→ **MATERIAL FOR THIS EXERCISE**

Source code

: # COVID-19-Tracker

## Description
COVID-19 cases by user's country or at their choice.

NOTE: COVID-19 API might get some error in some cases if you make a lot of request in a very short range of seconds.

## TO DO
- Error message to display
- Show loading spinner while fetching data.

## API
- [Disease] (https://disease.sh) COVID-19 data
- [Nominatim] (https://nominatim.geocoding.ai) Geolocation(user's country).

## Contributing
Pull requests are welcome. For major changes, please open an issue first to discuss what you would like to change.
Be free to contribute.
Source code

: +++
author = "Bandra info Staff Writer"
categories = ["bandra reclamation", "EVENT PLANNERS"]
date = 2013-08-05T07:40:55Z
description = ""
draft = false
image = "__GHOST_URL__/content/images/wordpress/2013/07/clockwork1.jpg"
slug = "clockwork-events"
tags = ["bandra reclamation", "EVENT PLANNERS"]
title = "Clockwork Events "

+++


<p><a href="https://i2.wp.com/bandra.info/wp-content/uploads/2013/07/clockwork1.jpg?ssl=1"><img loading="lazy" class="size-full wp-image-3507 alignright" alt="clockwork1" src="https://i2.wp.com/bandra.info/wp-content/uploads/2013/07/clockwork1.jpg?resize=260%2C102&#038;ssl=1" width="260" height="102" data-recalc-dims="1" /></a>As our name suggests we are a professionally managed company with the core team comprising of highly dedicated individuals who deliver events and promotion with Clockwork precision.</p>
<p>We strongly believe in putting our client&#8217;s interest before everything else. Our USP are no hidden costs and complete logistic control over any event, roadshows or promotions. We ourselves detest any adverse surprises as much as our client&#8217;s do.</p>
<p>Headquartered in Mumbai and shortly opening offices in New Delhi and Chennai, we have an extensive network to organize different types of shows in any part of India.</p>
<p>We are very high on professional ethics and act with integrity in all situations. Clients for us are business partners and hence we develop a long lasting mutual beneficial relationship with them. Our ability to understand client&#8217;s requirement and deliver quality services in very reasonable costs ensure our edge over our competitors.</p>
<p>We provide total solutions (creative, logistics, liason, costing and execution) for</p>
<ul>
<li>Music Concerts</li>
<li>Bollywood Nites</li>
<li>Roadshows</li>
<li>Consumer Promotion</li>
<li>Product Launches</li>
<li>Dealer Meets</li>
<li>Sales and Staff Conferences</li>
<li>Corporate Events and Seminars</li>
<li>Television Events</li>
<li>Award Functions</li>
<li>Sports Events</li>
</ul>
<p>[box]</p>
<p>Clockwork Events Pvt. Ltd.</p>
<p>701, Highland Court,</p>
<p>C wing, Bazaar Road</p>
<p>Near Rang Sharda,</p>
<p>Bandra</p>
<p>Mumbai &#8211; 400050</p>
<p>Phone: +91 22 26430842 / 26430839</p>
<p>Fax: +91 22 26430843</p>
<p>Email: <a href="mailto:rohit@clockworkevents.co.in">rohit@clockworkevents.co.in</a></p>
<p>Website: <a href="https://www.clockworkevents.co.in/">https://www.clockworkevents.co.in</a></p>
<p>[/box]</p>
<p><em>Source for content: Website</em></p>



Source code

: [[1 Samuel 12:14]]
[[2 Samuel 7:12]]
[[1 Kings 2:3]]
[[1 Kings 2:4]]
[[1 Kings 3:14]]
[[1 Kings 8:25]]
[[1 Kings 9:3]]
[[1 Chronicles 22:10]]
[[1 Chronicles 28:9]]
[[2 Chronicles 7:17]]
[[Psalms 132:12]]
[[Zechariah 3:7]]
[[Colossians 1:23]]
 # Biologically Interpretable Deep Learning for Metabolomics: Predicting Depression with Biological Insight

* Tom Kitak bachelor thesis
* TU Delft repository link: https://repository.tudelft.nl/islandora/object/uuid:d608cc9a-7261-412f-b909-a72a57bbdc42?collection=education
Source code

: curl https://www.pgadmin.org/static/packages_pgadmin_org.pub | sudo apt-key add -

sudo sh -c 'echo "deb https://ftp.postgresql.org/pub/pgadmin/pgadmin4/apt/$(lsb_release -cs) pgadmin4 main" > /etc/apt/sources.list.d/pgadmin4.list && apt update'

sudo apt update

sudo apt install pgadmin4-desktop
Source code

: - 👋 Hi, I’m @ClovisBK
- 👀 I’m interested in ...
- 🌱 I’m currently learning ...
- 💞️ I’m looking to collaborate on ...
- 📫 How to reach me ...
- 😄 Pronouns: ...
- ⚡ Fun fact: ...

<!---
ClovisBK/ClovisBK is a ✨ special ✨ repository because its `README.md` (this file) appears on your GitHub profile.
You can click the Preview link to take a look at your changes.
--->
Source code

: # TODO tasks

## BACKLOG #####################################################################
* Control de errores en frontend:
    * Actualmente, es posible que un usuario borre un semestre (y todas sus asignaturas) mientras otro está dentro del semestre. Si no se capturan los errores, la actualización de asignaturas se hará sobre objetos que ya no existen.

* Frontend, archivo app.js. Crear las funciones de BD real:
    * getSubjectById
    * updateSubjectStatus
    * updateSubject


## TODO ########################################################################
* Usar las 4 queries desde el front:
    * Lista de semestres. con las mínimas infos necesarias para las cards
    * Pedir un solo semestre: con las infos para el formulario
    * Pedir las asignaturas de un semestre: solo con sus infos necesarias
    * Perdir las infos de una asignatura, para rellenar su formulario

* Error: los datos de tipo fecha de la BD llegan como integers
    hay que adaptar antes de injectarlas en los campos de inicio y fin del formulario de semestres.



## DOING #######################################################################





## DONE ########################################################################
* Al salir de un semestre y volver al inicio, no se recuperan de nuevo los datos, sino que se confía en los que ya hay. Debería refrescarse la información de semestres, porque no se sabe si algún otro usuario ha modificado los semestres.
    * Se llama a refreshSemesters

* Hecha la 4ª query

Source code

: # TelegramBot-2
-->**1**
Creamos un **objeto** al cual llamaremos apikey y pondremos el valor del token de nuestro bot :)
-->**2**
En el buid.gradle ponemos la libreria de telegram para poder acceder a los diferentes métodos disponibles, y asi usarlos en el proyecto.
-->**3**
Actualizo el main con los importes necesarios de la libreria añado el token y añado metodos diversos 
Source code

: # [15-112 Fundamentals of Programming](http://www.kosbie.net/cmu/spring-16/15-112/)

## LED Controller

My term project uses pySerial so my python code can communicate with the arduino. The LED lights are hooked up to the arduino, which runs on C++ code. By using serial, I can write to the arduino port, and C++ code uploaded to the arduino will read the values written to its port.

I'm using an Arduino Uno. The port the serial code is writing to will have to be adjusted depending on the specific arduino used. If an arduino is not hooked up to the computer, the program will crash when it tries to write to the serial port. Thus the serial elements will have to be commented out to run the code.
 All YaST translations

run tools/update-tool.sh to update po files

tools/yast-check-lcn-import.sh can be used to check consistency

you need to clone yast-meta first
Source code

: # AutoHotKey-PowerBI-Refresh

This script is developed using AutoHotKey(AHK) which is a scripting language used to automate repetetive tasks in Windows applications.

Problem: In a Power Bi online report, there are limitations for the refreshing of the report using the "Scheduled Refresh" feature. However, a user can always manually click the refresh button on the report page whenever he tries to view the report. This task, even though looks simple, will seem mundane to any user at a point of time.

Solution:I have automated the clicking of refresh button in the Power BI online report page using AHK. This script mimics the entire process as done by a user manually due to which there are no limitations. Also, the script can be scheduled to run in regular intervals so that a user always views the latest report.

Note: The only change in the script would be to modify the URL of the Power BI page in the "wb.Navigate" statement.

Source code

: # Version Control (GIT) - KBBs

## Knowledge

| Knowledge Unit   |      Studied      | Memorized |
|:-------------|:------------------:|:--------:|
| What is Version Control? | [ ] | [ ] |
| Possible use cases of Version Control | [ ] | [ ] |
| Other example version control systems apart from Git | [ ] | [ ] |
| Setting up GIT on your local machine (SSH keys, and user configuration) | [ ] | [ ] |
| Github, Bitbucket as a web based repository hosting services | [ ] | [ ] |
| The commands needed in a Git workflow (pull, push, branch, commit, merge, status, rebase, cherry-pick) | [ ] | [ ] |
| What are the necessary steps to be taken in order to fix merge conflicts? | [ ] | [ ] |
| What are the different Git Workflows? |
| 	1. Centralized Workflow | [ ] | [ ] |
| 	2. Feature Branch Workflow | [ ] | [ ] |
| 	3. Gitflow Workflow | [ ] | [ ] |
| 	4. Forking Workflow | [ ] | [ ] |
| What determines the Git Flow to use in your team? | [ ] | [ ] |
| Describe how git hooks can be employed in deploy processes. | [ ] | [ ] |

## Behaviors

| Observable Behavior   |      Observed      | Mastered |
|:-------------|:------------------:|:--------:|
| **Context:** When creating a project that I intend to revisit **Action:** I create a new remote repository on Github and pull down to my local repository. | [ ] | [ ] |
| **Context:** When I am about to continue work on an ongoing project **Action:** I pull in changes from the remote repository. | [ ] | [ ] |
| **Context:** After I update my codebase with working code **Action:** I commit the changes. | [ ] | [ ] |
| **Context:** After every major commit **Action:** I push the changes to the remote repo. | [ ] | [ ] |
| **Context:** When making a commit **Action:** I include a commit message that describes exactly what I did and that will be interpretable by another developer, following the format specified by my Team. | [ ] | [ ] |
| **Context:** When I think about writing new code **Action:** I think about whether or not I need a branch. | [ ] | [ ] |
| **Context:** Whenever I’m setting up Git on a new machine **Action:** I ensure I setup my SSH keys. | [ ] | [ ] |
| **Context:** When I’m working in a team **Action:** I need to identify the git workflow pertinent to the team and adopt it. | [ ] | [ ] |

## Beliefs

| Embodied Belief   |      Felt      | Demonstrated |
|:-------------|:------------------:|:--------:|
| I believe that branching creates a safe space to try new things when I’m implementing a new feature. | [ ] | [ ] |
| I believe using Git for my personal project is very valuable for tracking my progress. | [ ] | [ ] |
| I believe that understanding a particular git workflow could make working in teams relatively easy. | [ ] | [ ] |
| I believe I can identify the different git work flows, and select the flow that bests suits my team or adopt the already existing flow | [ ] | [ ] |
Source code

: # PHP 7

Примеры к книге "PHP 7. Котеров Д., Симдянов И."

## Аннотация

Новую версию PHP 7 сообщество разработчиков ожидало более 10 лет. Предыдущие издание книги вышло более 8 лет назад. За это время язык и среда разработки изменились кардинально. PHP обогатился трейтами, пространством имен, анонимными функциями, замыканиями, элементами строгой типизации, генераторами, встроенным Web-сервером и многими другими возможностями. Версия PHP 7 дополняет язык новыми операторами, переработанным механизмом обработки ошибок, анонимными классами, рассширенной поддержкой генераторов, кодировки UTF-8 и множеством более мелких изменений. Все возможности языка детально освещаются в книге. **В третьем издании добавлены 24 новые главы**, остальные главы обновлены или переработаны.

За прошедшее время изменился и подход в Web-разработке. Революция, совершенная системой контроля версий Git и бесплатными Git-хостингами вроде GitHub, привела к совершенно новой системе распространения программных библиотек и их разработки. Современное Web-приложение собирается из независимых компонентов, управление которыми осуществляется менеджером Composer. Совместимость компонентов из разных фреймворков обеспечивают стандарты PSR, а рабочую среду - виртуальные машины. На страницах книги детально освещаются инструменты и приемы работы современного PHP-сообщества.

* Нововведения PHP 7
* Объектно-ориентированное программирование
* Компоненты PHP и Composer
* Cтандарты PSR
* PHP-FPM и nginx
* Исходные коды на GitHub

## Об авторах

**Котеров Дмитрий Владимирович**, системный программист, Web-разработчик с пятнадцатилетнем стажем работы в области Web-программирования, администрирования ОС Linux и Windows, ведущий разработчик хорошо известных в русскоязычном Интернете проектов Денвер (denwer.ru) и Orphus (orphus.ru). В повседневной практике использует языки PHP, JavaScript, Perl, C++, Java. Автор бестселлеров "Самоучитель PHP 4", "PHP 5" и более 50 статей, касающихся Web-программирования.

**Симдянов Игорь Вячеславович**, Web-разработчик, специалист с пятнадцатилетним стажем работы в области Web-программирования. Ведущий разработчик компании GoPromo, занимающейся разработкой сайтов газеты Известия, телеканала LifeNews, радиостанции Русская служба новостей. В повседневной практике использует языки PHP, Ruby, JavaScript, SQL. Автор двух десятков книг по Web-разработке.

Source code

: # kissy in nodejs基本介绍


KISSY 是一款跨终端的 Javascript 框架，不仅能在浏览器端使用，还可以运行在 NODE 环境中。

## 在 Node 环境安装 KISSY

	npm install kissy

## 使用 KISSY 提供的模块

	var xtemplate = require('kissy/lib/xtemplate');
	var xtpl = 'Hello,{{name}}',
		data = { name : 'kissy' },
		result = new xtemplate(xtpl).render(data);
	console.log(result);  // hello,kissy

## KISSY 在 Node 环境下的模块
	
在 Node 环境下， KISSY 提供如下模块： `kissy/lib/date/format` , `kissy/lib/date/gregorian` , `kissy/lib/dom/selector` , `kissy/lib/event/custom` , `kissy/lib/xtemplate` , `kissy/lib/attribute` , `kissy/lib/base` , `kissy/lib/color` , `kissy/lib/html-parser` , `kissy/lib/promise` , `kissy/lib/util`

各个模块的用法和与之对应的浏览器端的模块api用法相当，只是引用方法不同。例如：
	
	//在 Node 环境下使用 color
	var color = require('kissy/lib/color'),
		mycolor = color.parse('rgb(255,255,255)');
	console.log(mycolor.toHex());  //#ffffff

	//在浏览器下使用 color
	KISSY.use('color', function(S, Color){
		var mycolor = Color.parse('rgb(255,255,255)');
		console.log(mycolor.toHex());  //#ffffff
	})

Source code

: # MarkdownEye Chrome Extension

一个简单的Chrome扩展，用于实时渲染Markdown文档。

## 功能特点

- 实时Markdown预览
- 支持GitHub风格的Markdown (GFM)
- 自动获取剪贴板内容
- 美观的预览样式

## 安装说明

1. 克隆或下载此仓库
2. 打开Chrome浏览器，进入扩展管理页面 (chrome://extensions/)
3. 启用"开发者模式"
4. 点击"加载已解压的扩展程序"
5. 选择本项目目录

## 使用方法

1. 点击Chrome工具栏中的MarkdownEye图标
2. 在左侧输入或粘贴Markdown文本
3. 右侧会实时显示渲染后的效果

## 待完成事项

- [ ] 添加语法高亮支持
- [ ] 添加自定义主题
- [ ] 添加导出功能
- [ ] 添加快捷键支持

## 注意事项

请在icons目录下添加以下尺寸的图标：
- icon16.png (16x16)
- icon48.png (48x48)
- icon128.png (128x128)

→ **WORK ITEM**
After locating the line that holds "- [ ] 添加快捷键支持", print it and each line after it through the end of the data, exactly as it stands.

→ **RESPONSE AREA**
- [ ] 添加快捷键支持

## 注意事项

请在icons目录下添加以下尺寸的图标：
- icon16.png (16x16)
- icon48.png (48x48)
- icon128.png (128x128)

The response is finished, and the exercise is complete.